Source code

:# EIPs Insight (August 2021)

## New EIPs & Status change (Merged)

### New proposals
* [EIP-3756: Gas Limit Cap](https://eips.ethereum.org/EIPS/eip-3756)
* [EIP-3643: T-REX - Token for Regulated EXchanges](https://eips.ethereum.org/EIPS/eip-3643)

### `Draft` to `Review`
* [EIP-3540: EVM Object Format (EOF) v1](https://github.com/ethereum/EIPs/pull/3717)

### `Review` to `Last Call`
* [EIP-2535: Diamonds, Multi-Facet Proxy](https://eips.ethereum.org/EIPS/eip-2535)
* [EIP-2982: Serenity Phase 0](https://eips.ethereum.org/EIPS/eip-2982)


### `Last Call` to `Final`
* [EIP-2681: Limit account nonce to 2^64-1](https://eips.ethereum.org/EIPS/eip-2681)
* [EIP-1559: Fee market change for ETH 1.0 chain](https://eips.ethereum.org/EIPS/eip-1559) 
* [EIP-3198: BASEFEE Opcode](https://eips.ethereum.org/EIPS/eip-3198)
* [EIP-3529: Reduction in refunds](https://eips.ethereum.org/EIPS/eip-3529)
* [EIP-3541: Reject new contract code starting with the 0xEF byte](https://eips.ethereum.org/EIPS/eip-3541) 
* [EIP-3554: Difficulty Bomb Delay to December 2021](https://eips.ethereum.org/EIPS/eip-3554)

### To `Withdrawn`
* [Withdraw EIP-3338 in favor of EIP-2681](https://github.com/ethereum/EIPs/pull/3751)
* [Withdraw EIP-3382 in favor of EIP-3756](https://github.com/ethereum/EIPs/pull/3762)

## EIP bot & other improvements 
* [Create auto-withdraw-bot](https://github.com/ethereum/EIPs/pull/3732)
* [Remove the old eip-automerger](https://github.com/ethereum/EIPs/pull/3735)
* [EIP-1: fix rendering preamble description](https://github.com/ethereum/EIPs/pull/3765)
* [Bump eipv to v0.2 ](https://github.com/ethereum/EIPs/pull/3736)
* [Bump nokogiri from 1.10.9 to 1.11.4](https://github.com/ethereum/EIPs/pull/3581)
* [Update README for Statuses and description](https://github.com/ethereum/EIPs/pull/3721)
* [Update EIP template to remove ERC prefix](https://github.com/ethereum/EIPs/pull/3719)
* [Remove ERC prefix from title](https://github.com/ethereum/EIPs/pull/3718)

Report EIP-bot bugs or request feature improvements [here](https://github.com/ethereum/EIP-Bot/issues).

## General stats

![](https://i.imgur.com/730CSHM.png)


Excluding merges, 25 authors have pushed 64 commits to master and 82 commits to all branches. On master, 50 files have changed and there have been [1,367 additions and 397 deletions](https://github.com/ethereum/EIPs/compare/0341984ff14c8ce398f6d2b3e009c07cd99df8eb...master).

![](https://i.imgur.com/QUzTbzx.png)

## TASK TO CARRY OUT:
From the entries above, give again exactly the lines running from the line with "Serenity Phase 0](https://eips.ethereum.org/EIPS/eip-2982)" to the line with "prefix from title](https://github.com/ethereum/EIPs/pull/3718)"; include both of those lines.

## YOUR RESPONSE:
* [EIP-2982: Serenity Phase 0](https://eips.ethereum.org/EIPS/eip-2982)


### `Last Call` to `Final`
* [EIP-2681: Limit account nonce to 2^64-1](https://eips.ethereum.org/EIPS/eip-2681)
* [EIP-1559: Fee market change for ETH 1.0 chain](https://eips.ethereum.org/EIPS/eip-1559) 
* [EIP-3198: BASEFEE Opcode](https://eips.ethereum.org/EIPS/eip-3198)
* [EIP-3529: Reduction in refunds](https://eips.ethereum.org/EIPS/eip-3529)
* [EIP-3541: Reject new contract code starting with the 0xEF byte](https://eips.ethereum.org/EIPS/eip-3541) 
* [EIP-3554: Difficulty Bomb Delay to December 2021](https://eips.ethereum.org/EIPS/eip-3554)

### To `Withdrawn`
* [Withdraw EIP-3338 in favor of EIP-2681](https://github.com/ethereum/EIPs/pull/3751)
* [Withdraw EIP-3382 in favor of EIP-3756](https://github.com/ethereum/EIPs/pull/3762)

## EIP bot & other improvements 
* [Create auto-withdraw-bot](https://github.com/ethereum/EIPs/pull/3732)
* [Remove the old eip-automerger](https://github.com/ethereum/EIPs/pull/3735)
* [EIP-1: fix rendering preamble description](https://github.com/ethereum/EIPs/pull/3765)
* [Bump eipv to v0.2 ](https://github.com/ethereum/EIPs/pull/3736)
* [Bump nokogiri from 1.10.9 to 1.11.4](https://github.com/ethereum/EIPs/pull/3581)
* [Update README for Statuses and description](https://github.com/ethereum/EIPs/pull/3721)
* [Update EIP template to remove ERC prefix](https://github.com/ethereum/EIPs/pull/3719)
* [Remove ERC prefix from title](https://github.com/ethereum/EIPs/pull/3718)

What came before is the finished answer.